Goldhähnchen Blues
Liebe Blogleserinnen und -leser,
die letzten paar Tage stürmt es fast ununterbrochen. Auch wenn ich nicht direkt von dem Wind durchgeschüttelt werde, fühle ich mich am Ende des Tages völlig ausgelaugt und ein bisschen desorientiert. So oder noch schlimmer müssen sich die Goldhähnchen fühlen, die mich derzeit fast täglich an der Hütte begrüßen. Meistens sind es nur ein oder zwei Individuen, deren leise „zri“ oder „zü“ Rufe aus dem Holzstapel unter der Hütte, in dem sie Schutz gesucht haben, erklingen. Und jedes Mal, wenn ich ihre Rufe oder ein aufgeregtes Flattern aus den Augenwinkeln wahrnehme, wird der Tag ein kleines bisschen besser. Die kleinen Punker-Flauschkugeln sind nicht nur unglaublich süß, sondern zeigen wieder einmal, dass Größe nichts über Stärke aussagt.

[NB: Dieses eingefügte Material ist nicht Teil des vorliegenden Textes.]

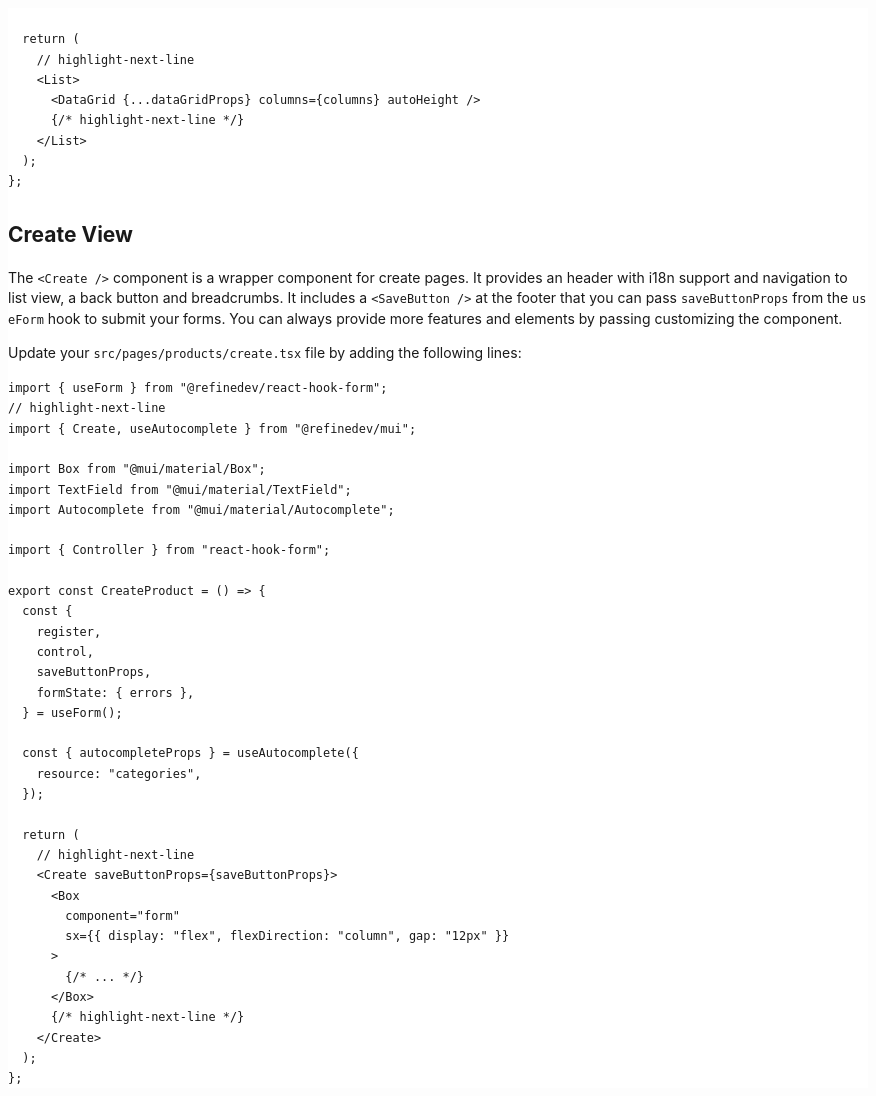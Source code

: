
 ```tsx title="src/pages/products/list.tsx"

  return (
    // highlight-next-line
    <List>
      <DataGrid {...dataGridProps} columns={columns} autoHeight />
      {/* highlight-next-line */}
    </List>
  );
};
```

<ListInListProducts />

## Create View

The `<Create />` component is a wrapper component for create pages. It provides an header with i18n support and navigation to list view, a back button and breadcrumbs. It includes a `<SaveButton />` at the footer that you can pass `saveButtonProps` from the `useForm` hook to submit your forms. You can always provide more features and elements by passing customizing the component.

Update your `src/pages/products/create.tsx` file by adding the following lines:

```tsx title="src/pages/products/create.tsx"
import { useForm } from "@refinedev/react-hook-form";
// highlight-next-line
import { Create, useAutocomplete } from "@refinedev/mui";

import Box from "@mui/material/Box";
import TextField from "@mui/material/TextField";
import Autocomplete from "@mui/material/Autocomplete";

import { Controller } from "react-hook-form";

export const CreateProduct = () => {
  const {
    register,
    control,
    saveButtonProps,
    formState: { errors },
  } = useForm();

  const { autocompleteProps } = useAutocomplete({
    resource: "categories",
  });

  return (
    // highlight-next-line
    <Create saveButtonProps={saveButtonProps}>
      <Box
        component="form"
        sx={{ display: "flex", flexDirection: "column", gap: "12px" }}
      >
        {/* ... */}
      </Box>
      {/* highlight-next-line */}
    </Create>
  );
};
```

Wintergoldhähnchen zum Beispiel sind kleiner als Zaunkönige und wiegen etwa 4-7g. Damit sind sie nicht nur unsere kleinsten heimischen Brutvögel, sondern stellen auch europaweit die kleinste Vogelart da. Sie kommen in ganz Mitteleuropa bis nach Skandinavien, Vorderasien und Südwestsibirien vor. Die nordöstlichen Populationen verlassen im Winter ihre Brutgebiete und ziehen weiter südlich, wobei sie teilweise auch das Meer überqueren müssen. Und das ist auch der Grund, weshalb ich hier von ihnen berichte. Denn wenn ich mir vorstelle, wie sich die Winzlinge durch den Sturm kämpfen, bin ich einfach nur beeindruckt. Bei Wetterumschwüngen und auf Hochseeinseln wie Helgoland sind zu den Zugzeiten immer wieder geschwächte Tiere zu finden, die notlanden mussten, um Energie zu tanken. Sowieso nicht besonders scheu, sind die Goldhähnchen dann im wahrsten Sinne des Wortes „völlig durch den Wind“ und flattern einen Meter neben den Füßen herum – so wie bei mir an der Hütte.
Übrigens: ein naher Verwandter des Wintergoldhähnchens ist das Sommergoldhähnchen. Hauptunterscheidungsmerkmale sind: ein breiter weißer Überaugenstreif, ein schwarzer Augenstreif sowie ein eher orangener Scheitel. Daher wirken die Sommergoldhähnchen immer etwas grimmig, während die Wintergoldhähnchen einen eher erstaunten Eindruck machen. Aber wieso jetzt Sommer- und Wintergoldhähnchen? Schließlich sind Wintergoldhähnchen als deutsche Brutvögel nicht nur im Winter hier anzutreffen. Grund ist vermutlich das Zugverhalten des Sommergoldhähnchens. Der größte Teil der deutschen Population zieht im Winter nämlich in wärmere Gefilde, weshalb es hier im Winter deutlich seltener zu finden ist als das Wintergoldhähnchen.
Und um nun den Bogen zurück nach Trischen zu schlagen: was bedeutet der Goldhähnchen Blues für mich? Bei Tee und leckeren Keksen vor dem Ofen etwas Energie tanken und dann raus in den Sturm zum Seawatchen oder Feuerholz machen! Denn auch wenn ich nicht mit Flugkünsten glänzen kann, dann doch hoffentlich mit Ausdauer und guter Laune bei Sturm und Kälte.